Jean-Michel Blanquer peut rejoindre ce cabinet d’avocats, estime la HATVP

Jean-Michel Blanquer, à l’époque ministre de l’éducation nationale, le 29 mars 2022 à l’Élysée.
LUDOVIC MARIN / AFP Jean-Michel Blanquer, à l’époque ministre de l’éducation nationale, le 29 mars 2022 à l’Élysée.

POLITIQUE - Il a dû renoncer aux « Monsieur le ministre » mais il peut désormais se faire appeler « Maître Blanquer ». Jean-Michel Blanquer a obtenu ce mardi 17 janvier le feu vert de la Haute Autorité pour la transparence de la vie publique pour intégrer un cabinet d’avocat. À condition de rester loin des dossies en lien avec l’éducation.

Contraint de quitter la vie politique après sa défaite aux législatives, Jean-Michel Blanquer, professeur à Paris II et agrégé en droit public, va rejoindre le cabinet d’avocats Earth Avocats, dont il connaît le fondateur Yves-René Guillou depuis l’université.
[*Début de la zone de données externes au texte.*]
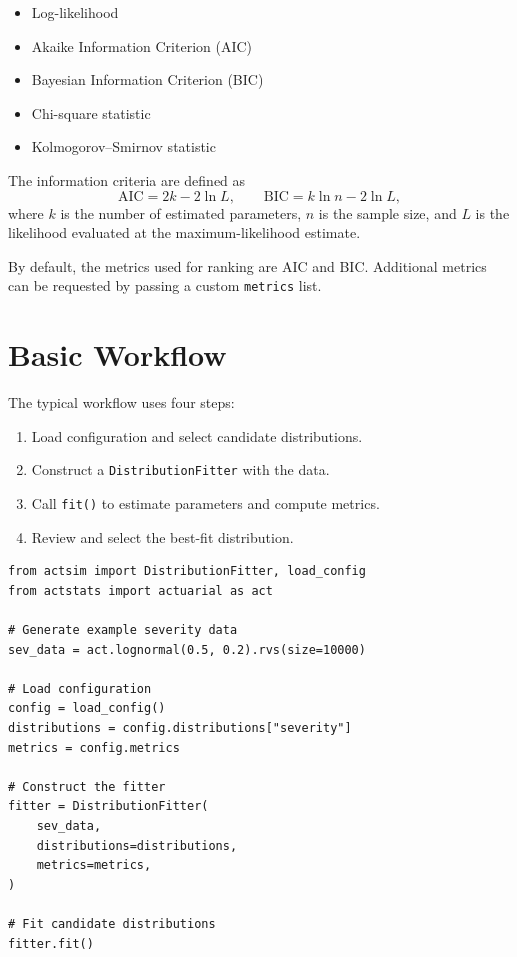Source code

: \begin{itemize}[leftmargin=*]
    \item Log-likelihood
    \item Akaike Information Criterion (AIC)
    \item Bayesian Information Criterion (BIC)
    \item Chi-square statistic
    \item Kolmogorov--Smirnov statistic
\end{itemize}

The information criteria are defined as
\[
    \mathrm{AIC} = 2k - 2\ln L, \qquad
    \mathrm{BIC} = k \ln n - 2 \ln L,
\]
where $k$ is the number of estimated parameters, $n$ is the sample size,
and $L$ is the likelihood evaluated at the maximum-likelihood estimate.

By default, the metrics used for ranking are AIC and BIC. Additional
metrics can be requested by passing a custom \texttt{metrics} list.

\section{Basic Workflow}

The typical workflow uses four steps:

\begin{enumerate}[leftmargin=*]
    \item Load configuration and select candidate distributions.
    \item Construct a \texttt{DistributionFitter} with the data.
    \item Call \texttt{fit()} to estimate parameters and compute metrics.
    \item Review and select the best-fit distribution.
\end{enumerate}

\begin{lstlisting}[style=pythonstyle]
from actsim import DistributionFitter, load_config
from actstats import actuarial as act

# Generate example severity data
sev_data = act.lognormal(0.5, 0.2).rvs(size=10000)

# Load configuration
config = load_config()
distributions = config.distributions["severity"]
metrics = config.metrics

# Construct the fitter
fitter = DistributionFitter(
    sev_data,
    distributions=distributions,
    metrics=metrics,
)

# Fit candidate distributions
fitter.fit()
\end{lstlisting}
Selon Les Échos, l’ancien ministre a prêté serment au barreau de Paris ce lundi.

Yves-René Guillou décrit son cabinet comme spécialisé dans l’économie des « biens communs » avec parmi ses clients Bouygues, Vinci, mais aussi des collectivités des collectivités locales ou des établissements publics comme les hôpitaux de Marseille, précisent nos confrères.

« Prudence dans le choix des clients »

Au vu de sa qualité d’ancien ministre, Jean-Michel Blanquer a dû soumettre ses ambitions à la HATVP, qui a estimé que « le risque de prise illégale d’intérêts peut être écarté pour cette entreprise. » Néanmoins, l’autorité pour la transparence souligne « qu’un tel risque ne peut être écarté à l’égard des entreprises que Monsieur Blanquer pourrait prendre comme clientes ainsi que des clients actuels et à venir du cabinet Earth Avocats ».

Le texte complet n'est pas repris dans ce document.